Mr. Savinetti, 52, came out of C. W. Post College thinking he wanted to teach and compose music, but soon ditched that and later got degrees in public administration and law. Along the way, he picked up the habit of scribbling down ideas in notebooks, which piled up in the basement of his house. About a year ago, he decided to do something with them online as an abstract intellectual exercise — “sort of the way other people do crossword puzzles” — and as something with public policy potential.

And so, in March the Long Island Idea Factory was introduced as a way to throw ideas out into the public sphere and to offer online avenues for people and institutions to share information, data and ideas about Long Island, a place sorely lacking in unifying structures. Its catchphrase is “One Long Island,” and it reads like half eccentric fantasy baseball for tech-savvy policy wonks and half serious virtual forum for tech-savvy policy wonks.

Asked to sum up on his blog what it’s about, he wrote: “Simply stated, ‘One Long Island’ is a series of interrelated projects designed to foster productive collaboration on Long Island through the utilization of common technology, interdisciplinary education, public participation and a shared Long Island philosophy. In short it is a way to change the way we solve problems on Long Island in a sustainable manner.”

He figured he needed a reality check before he went too far. “I’m out there writing this stuff, and maybe I’m insane. You don’t know,” he said.
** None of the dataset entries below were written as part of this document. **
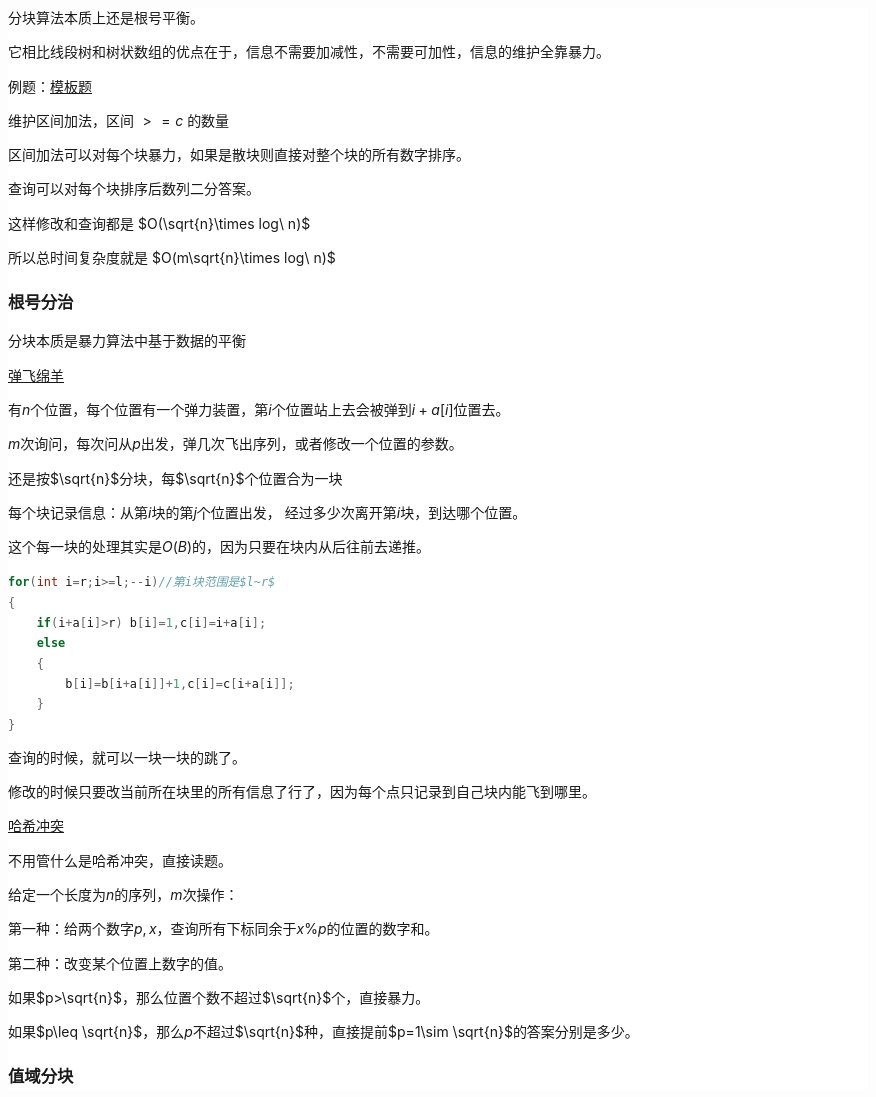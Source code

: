 分块算法本质上还是根号平衡。

它相比线段树和树状数组的优点在于，信息不需要加减性，不需要可加性，信息的维护全靠暴力。

例题：[模板题](https://www.luogu.com.cn/problem/P2801)

维护区间加法，区间 $>=c$ 的数量

区间加法可以对每个块暴力，如果是散块则直接对整个块的所有数字排序。

查询可以对每个块排序后数列二分答案。

这样修改和查询都是 $O(\sqrt{n}\times log\ n)$

所以总时间复杂度就是 $O(m\sqrt{n}\times log\ n)$

### 根号分治

分块本质是暴力算法中基于数据的平衡

[弹飞绵羊](https://www.luogu.com.cn/problem/P3203)

有$n$个位置，每个位置有一个弹力装置，第$i$个位置站上去会被弹到$i+a[i]$位置去。

$m$次询问，每次问从$p$出发，弹几次飞出序列，或者修改一个位置的参数。

还是按$\sqrt{n}$分块，每$\sqrt{n}$个位置合为一块

每个块记录信息：从第$i$块的第$j$个位置出发， 经过多少次离开第$i$块，到达哪个位置。

这个每一块的处理其实是$O(B)$的，因为只要在块内从后往前去递推。

```cpp
for(int i=r;i>=l;--i)//第i块范围是$l~r$
{
    if(i+a[i]>r) b[i]=1,c[i]=i+a[i];
    else
    {
        b[i]=b[i+a[i]]+1,c[i]=c[i+a[i]];
    }
}
```

查询的时候，就可以一块一块的跳了。

修改的时候只要改当前所在块里的所有信息了行了，因为每个点只记录到自己块内能飞到哪里。

[哈希冲突](https://www.luogu.com.cn/problem/P3396)

不用管什么是哈希冲突，直接读题。

给定一个长度为$n$的序列，$m$次操作：

第一种：给两个数字$p,x$，查询所有下标同余于$x\%p$的位置的数字和。

第二种：改变某个位置上数字的值。

如果$p>\sqrt{n}$，那么位置个数不超过$\sqrt{n}$个，直接暴力。

如果$p\leq \sqrt{n}$，那么$p$不超过$\sqrt{n}$种，直接提前$p=1\sim \sqrt{n}$的答案分别是多少。

### 值域分块
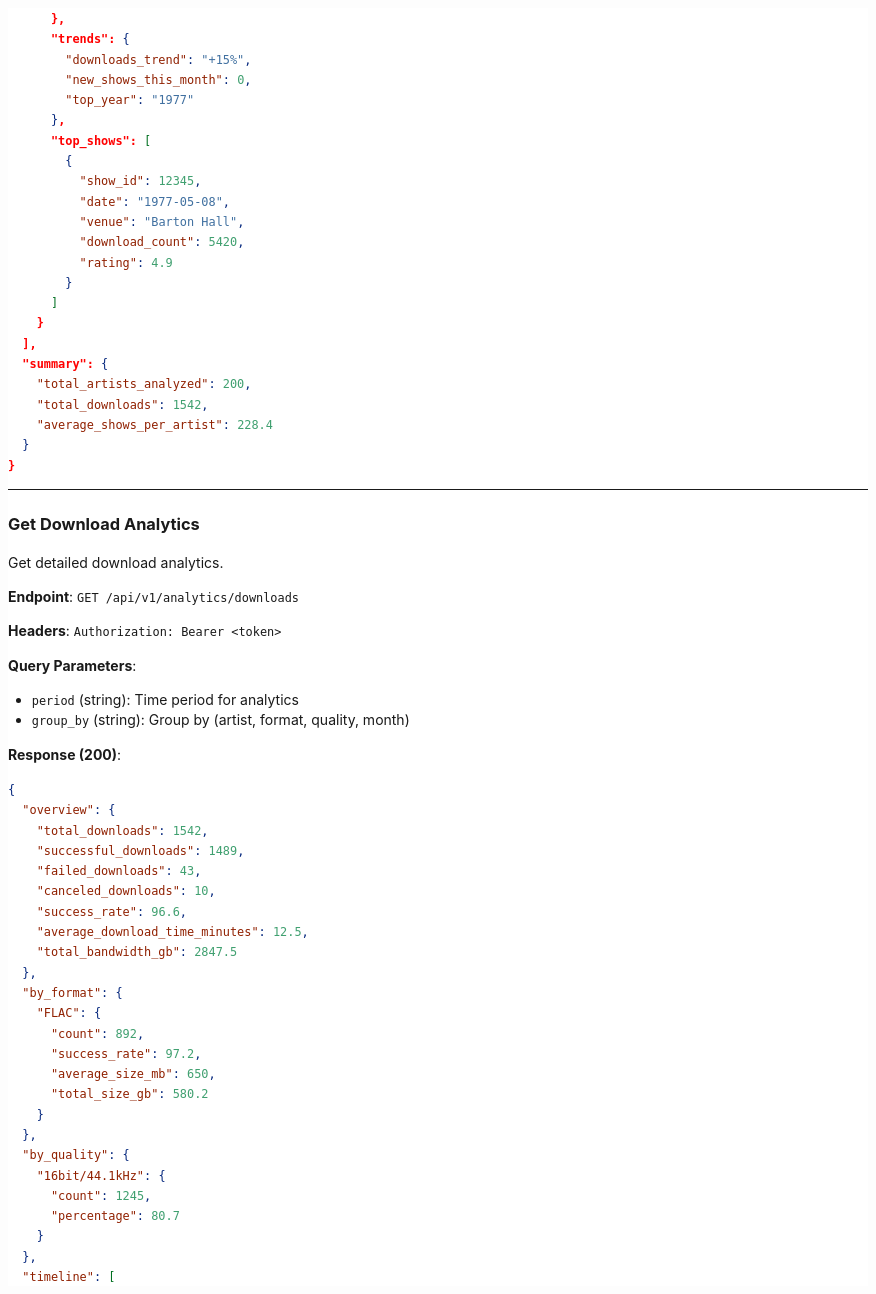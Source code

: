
 ```json
      },
      "trends": {
        "downloads_trend": "+15%",
        "new_shows_this_month": 0,
        "top_year": "1977"
      },
      "top_shows": [
        {
          "show_id": 12345,
          "date": "1977-05-08",
          "venue": "Barton Hall",
          "download_count": 5420,
          "rating": 4.9
        }
      ]
    }
  ],
  "summary": {
    "total_artists_analyzed": 200,
    "total_downloads": 1542,
    "average_shows_per_artist": 228.4
  }
}
```

---

### Get Download Analytics
Get detailed download analytics.

**Endpoint**: `GET /api/v1/analytics/downloads`

**Headers**: `Authorization: Bearer <token>`

**Query Parameters**:
- `period` (string): Time period for analytics
- `group_by` (string): Group by (artist, format, quality, month)

**Response (200)**:
```json
{
  "overview": {
    "total_downloads": 1542,
    "successful_downloads": 1489,
    "failed_downloads": 43,
    "canceled_downloads": 10,
    "success_rate": 96.6,
    "average_download_time_minutes": 12.5,
    "total_bandwidth_gb": 2847.5
  },
  "by_format": {
    "FLAC": {
      "count": 892,
      "success_rate": 97.2,
      "average_size_mb": 650,
      "total_size_gb": 580.2
    }
  },
  "by_quality": {
    "16bit/44.1kHz": {
      "count": 1245,
      "percentage": 80.7
    }
  },
  "timeline": [
```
So he sent it off to some serious people, who took it seriously.

John Murcott, a successful Long Island software entrepreneur, whose current project, 411Karma.com, is a social networking site for the nonprofit world, and Yacov Shamash, dean of the College of Engineering and Applied Sciences at Stony Brook University, both said the site filled a void and reflected a logical intersection of technology and public policy.

Dr. Shamash, in fact, is meeting with Mr. Savinetti to forge a partnership with Stony Brook that would build a Long Island virtual think tank with more technological sophistication than Mr. Savinetti’s homemade one. “There are great ideas here, but the question is, what kind of controls are you going to put on, and what kind of structure and organization do you put up around it?” Dr. Shamash said.

With its label clouds and meta-charts and other buzzy features, Mr. Savinetti’s site might not be for everyone. He’s quick to say the site doesn’t reinvent the wheel and instead uses many ideas from other sources. But he likes to think that in its own way it still gets at something intrinsic to Long Island, with its hundreds of towns, villages, special districts, school districts and very little that ties them all together.

“When I was growing up, Long Island was open space, a clean environment, small communities,” he said. “Now it has an identity issue. What do you think of when you see Long Island in the news? I don’t know. Joey Buttafuoco. The Hamptons. Now maybe illegal immigrants, the license issue.

“It doesn’t seem like Long Island is something or a series of somethings that add up to one thing. I guess that’s why no one ever used One Long Island before.”

And, whether or not the site creates a useful virtual Long Island, he figures maybe it will help him at home in the real one.

“I thought it would be nice for my son to see I wasn’t a complete idiot and that I had an idea every once in a while,” he said. “You know how kids are.”